We've already reviewed degree and betweenness.

Examples of closeness and eigenvector centrality:

V(wikidat)$closeness <- closeness(wikidat)
V(wikidat)$evcent <- evcent(wikidat)$vector

k-cores

V(wikidat)$kc.undir <- graph.coreness(as.undirected(wikidat, mode = "collapse"))
#How are undirected k-cores related to centrality?
kc.cent.corr.fun<-function(x, y = V(wikidat)$kc.undir){
  a <- get.vertex.attribute(wikidat, name = x)
  b <- y
  cor.est <- cor.test(a, b, method = "spearman", exact = FALSE)$estimate
  return(cor.est)
  }
kc.cent.corr.fun <- cmpfun(kc.cent.corr.fun)

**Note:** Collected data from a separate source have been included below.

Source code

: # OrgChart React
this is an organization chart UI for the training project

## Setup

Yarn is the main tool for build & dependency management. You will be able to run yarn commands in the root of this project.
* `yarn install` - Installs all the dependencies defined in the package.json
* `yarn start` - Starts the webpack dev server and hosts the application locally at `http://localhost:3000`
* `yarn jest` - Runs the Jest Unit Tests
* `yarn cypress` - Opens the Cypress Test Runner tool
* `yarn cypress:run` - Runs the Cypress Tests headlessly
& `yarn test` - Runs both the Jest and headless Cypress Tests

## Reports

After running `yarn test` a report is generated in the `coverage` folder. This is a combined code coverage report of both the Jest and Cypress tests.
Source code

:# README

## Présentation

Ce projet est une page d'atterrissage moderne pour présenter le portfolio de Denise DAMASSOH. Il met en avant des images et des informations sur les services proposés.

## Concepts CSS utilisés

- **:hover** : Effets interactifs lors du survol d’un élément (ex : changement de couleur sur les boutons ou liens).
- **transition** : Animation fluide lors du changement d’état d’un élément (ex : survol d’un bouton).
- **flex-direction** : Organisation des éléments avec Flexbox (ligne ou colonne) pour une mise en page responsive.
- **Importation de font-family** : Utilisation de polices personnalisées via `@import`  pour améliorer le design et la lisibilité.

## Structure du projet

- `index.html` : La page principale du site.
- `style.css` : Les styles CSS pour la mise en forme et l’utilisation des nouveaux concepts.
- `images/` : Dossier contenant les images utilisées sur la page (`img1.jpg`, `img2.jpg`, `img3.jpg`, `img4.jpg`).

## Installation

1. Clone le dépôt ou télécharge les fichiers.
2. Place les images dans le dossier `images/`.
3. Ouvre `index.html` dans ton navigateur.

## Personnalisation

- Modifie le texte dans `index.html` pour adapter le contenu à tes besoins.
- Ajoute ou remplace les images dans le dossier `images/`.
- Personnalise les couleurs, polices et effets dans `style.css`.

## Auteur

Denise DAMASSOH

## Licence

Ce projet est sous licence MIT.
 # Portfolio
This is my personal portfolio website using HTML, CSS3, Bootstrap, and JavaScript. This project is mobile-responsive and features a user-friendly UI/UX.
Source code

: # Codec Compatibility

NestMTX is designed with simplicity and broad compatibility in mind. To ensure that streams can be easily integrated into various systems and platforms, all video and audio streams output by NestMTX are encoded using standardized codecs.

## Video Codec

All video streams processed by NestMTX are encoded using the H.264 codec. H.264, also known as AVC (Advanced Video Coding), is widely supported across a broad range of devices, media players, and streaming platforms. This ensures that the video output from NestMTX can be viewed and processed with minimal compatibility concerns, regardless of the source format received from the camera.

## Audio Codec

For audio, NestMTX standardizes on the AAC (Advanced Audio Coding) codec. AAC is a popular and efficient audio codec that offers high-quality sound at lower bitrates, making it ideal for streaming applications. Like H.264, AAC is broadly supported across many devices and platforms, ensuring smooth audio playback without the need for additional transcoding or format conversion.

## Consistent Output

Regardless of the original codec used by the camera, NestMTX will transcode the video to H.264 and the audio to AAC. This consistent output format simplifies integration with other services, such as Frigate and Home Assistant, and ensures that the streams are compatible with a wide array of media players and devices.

cent.atts <- c("indegree", "outdegree", "totaldegree", "betw", "closeness", "evcent")
cent.cors <- sapply(cent.atts, kc.cent.corr.fun)
names(cent.cors) <- cent.atts
barplot(cent.cors, ylab = "Spearman's rho", xlab = "Centrality", main = "Correlation with k-coreness")
#Directed k-cores
sapply(c("in", "out", "all"), function(y) return(sapply(cent.atts, kc.cent.corr.fun, y = graph.coreness(wikidat, mode = y))))
rm(cent.atts, kc.cent.corr.fun)

Community Detection

Courtesy of Jorge Láscar

Community Detection

wikidat.comms <- multilevel.community(as.undirected(wikidat, mode = "collapse"))
wikidat.comms$modularity
V(wikidat)$comms <- wikidat.comms$membership
xtabs(~V(wikidat)$comms) # 3, 4, 5, 9, and 11 are the biggest

wikidat.comms.w <- multilevel.community(as.undirected(wikidat, mode = "collapse"), weights = max(E(wikidat)$eb) - E(wikidat)$eb)
wikidat.comms.w$modularity # Slightly higher
V(wikidat)$comms.w <- wikidat.comms.w$membership
xtabs(~V(wikidat)$comms.w) # 4, 5, 14, and 15 are the biggest

Visualization

A Small Example

plot(eies.closefriends$t1)

Let's Indicate Attributes!

Scale vertex size by citations, color by discipline

library(RColorBrewer)library(compiler)
my_ecdf_fun <- function(x.val, all.vals){
    ret.val <- mean(x.val >= all.vals)
    return(ret.val)
    }
my_ecdf_fun <- cmpfun(my_ecdf_fun)
vsize <- sapply(V(eies.closefriends$t1)$Citations, my_ecdf_fun, all.vals = V(eies.closefriends$t1)$Citations)
vsize <- 7.5 + 15 * vsize

each.discipline <- unique(V(eies.closefriends$t1)$Discipline_Name)
n.disciplines <- length(each.discipline)
vcol <- brewer.pal(n.disciplines, name = "Accent")
vcol <- vcol[match(V(eies.closefriends$t1)$Discipline_Name, each.discipline)]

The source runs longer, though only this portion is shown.